Part of the looting plan had always been to foster a major war, which created unrivaled looting opportunities for many of them, the aerospace people, the defense contractors, the commodities manufacturers, the consultants and the like. The obvious target was Sadaam Hussein’s Iraq. Not everyone agreed, however, since the confinement tactics pursued by NATO seemed to be working. For months the decision hung in the balance. It was the crafty Cheney who found a solution. While Bush, bored with government and interested in physical conditioning, ignored his security staff and met with his foreign policy advisor only because he admired her good looks, Cheney pored over the intelligence reports. He, along with his pal the Secretary of Defense Donald Rumsfeld, noticed increasing references to terrorists stealing airplanes and attacking US targets with them. But by isolating the experienced and savvy Secretary of State, Colin Powell, keeping the inexperienced and ineffectual National Security advisor Condeleeza Rice confused, ordering the silly Attorney General John Ashforth to keep the FBI out of it, and intimidating the hold-over CIA director George Tenet, they kept the intelligence buried. Then, sure enough, on September 11, 2001 their efforts paid off, and from that date forward the whole nation was primed for war.

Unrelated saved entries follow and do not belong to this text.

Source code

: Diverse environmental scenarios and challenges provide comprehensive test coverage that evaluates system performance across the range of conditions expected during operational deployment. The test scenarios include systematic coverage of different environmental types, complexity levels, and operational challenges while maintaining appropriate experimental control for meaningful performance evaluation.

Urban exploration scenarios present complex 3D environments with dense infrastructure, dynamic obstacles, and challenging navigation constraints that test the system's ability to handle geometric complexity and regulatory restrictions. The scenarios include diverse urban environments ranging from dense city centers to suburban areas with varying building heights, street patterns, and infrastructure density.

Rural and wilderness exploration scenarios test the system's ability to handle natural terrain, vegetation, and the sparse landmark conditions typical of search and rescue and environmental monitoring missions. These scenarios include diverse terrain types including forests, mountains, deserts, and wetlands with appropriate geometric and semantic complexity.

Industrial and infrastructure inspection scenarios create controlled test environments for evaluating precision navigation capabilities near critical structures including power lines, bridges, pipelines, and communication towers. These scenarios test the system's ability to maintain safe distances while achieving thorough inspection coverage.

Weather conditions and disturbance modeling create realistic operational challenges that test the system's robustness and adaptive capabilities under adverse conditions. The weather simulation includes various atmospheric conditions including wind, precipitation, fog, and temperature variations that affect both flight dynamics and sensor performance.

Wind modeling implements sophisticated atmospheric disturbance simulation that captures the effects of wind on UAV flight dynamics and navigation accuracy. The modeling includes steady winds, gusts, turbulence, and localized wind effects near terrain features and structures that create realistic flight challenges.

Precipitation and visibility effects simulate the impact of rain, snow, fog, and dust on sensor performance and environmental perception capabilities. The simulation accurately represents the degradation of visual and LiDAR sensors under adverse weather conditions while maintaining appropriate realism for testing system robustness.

It has been estimated that the war in Iraq will end up costing $4 trillion, and apart from expenditures on the salaries of the troops, virtually all of this money has gone to them or their cronies on a cost-plus basis. But that isn’t all! I have been describing the war first, because nothing else lends itself to such massive looting. But the group’s efforts on the domestic front have been both heroic and highly lucrative as well. They have received gifts of the nation’s natural resources, including national forest timber, grazing lands, mining rights, offshore drilling rights, and even reductions in the miniscule royalties that oil companies have to pay for those rights. They have enjoyed enormous tax reductions, reduced or terminated scrutiny of their tax returns, foreign shelters, and accounting tricks, forgivenesses of past fiscal crimes, and virtual complete freedom from regulation in every area, whether health and safety, food, mining, the financial markets, or labor relations. Then there are the actions in violation of the Constitution, and the tawdry efforts to justify them. The catalogue is so long that it becomes tedious to recite.
The result has been to bring the US to the edge of moral and financial bankruptcy. Never in history has any nation so quickly lost its honor among other nations and peoples. Never in history, short of being conquered in war, has a nation lost so much wealth. Can we recover? Will this evil gang of sociopaths be punished in any way?
These are, to some degree, mutually exclusive possibilities. The new President appears capable of using this crisis as an opportunity to do many essential things that would otherwise have proven difficult to do. Such actions promise to make a substantial fiscal recovery possible; more importantly, to restore the health of the society, which in the course of this evil empire has been severely challenged. But if the new administation becomes diverted by pursuing and bringing to justice this evil gang, the redemptive and transformative possibiities of this Presidency will have been wasted. To be sure, if criminal cases can be made, they should be. If the pursuit of these villains costs them their ill-gotten gains and their peace of mind, so much the better. But this matter cannot be a priority, at a time when crisis and opportunity in equal measure require our full attention and effort.